• AIM OF THE EXERCISE: If a line includes the word "optimization", it belongs in the count; state the total for the data below and add nothing.

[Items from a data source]
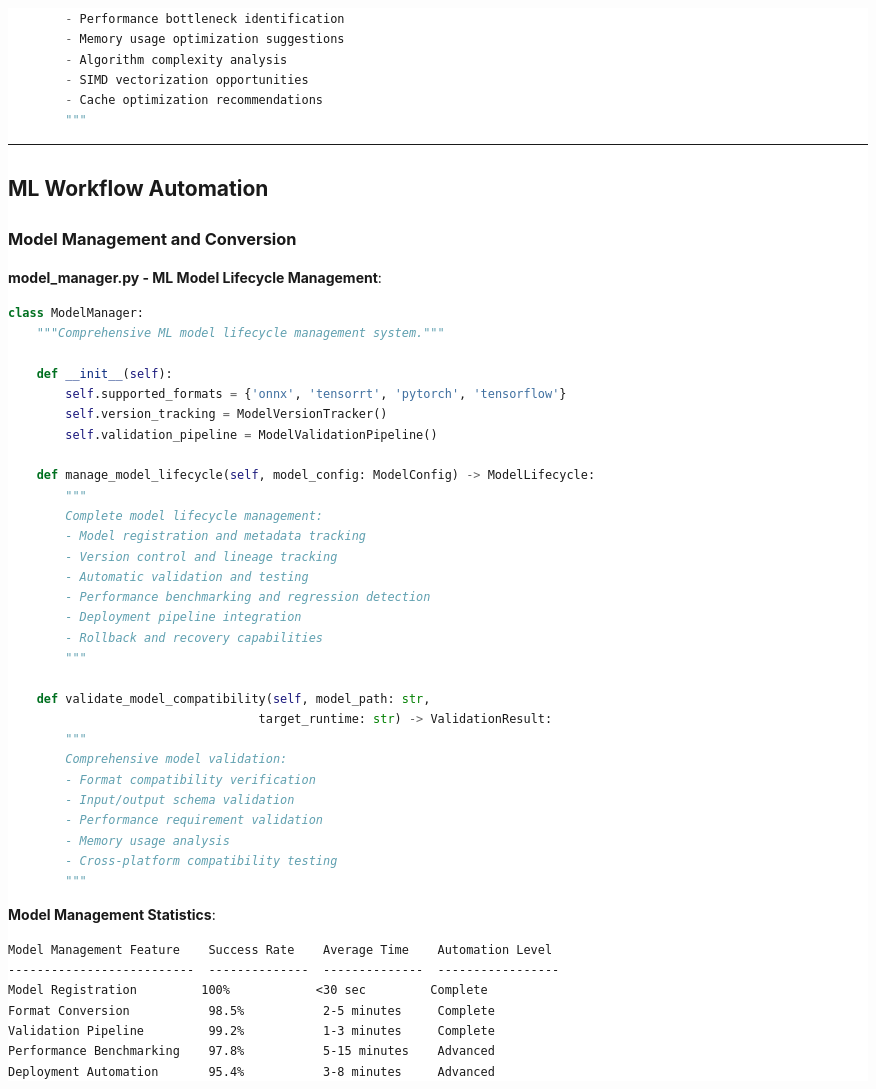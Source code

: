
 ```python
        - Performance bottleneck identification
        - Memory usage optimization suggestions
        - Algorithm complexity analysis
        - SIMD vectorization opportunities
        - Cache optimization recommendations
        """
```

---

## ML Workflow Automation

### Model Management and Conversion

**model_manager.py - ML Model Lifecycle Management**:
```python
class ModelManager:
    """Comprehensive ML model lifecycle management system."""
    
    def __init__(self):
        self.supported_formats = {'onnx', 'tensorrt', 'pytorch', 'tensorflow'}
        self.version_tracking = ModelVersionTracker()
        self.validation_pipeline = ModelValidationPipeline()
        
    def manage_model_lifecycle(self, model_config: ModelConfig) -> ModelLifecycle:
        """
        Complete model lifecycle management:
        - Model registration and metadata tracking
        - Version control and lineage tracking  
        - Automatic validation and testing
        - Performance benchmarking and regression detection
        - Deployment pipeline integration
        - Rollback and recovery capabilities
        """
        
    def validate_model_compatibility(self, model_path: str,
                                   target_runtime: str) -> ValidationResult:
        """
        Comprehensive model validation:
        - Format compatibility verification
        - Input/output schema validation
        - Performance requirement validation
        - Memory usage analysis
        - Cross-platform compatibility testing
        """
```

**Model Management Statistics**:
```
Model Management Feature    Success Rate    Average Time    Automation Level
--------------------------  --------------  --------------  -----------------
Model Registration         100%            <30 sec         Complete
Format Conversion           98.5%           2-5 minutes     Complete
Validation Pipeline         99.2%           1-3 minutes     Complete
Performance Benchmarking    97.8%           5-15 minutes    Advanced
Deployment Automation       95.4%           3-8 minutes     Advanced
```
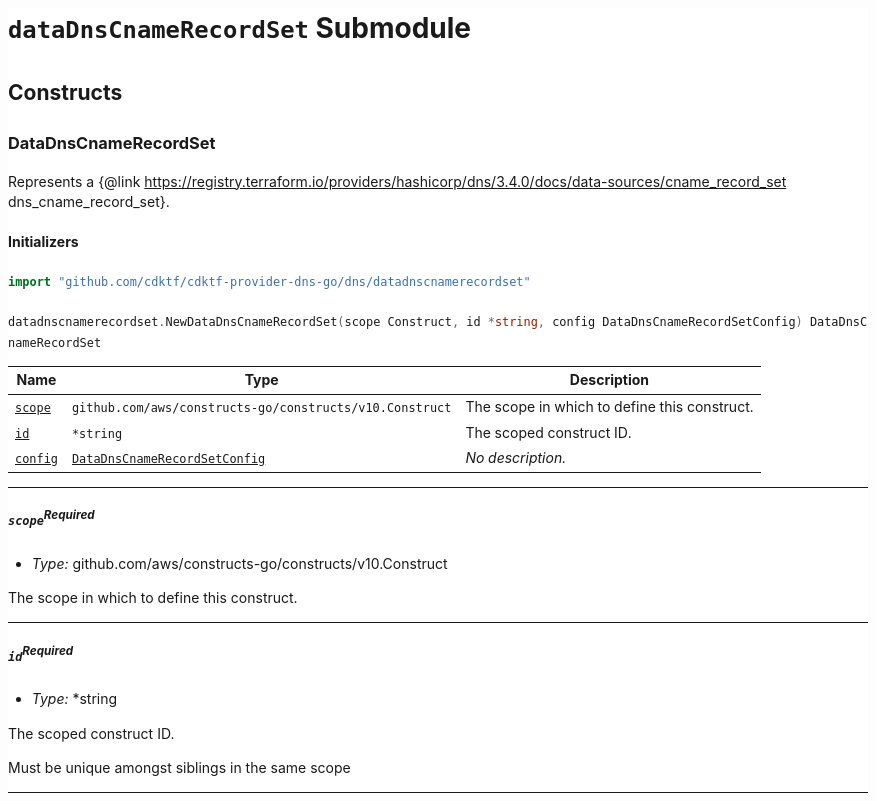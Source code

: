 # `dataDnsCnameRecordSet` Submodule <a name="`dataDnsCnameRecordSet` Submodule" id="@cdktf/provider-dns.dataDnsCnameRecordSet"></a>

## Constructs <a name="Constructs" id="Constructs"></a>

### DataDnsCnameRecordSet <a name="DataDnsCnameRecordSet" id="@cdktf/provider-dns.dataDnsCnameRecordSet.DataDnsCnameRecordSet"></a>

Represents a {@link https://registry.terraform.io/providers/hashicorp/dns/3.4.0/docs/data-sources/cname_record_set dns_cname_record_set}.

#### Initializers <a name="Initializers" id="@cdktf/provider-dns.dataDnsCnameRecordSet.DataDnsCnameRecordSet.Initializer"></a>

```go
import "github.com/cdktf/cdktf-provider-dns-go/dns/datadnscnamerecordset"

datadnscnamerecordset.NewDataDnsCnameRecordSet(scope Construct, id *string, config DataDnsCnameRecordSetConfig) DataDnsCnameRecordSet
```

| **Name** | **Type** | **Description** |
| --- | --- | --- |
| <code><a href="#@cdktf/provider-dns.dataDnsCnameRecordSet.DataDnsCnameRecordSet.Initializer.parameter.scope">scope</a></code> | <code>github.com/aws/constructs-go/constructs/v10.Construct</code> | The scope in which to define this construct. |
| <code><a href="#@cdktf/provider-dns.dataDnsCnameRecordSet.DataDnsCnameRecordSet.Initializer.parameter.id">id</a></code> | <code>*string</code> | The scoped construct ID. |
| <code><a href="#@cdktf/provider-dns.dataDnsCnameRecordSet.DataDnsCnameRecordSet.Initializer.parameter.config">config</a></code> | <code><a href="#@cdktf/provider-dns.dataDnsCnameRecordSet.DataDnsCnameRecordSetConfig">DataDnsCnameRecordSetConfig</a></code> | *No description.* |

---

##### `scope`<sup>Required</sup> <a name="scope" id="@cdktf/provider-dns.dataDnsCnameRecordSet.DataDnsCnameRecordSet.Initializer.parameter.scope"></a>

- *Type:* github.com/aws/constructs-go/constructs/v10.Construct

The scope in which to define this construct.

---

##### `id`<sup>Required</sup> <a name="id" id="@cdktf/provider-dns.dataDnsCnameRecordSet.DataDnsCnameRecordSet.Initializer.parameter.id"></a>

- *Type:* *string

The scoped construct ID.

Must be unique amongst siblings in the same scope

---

• SOLVED EXERCISE: 2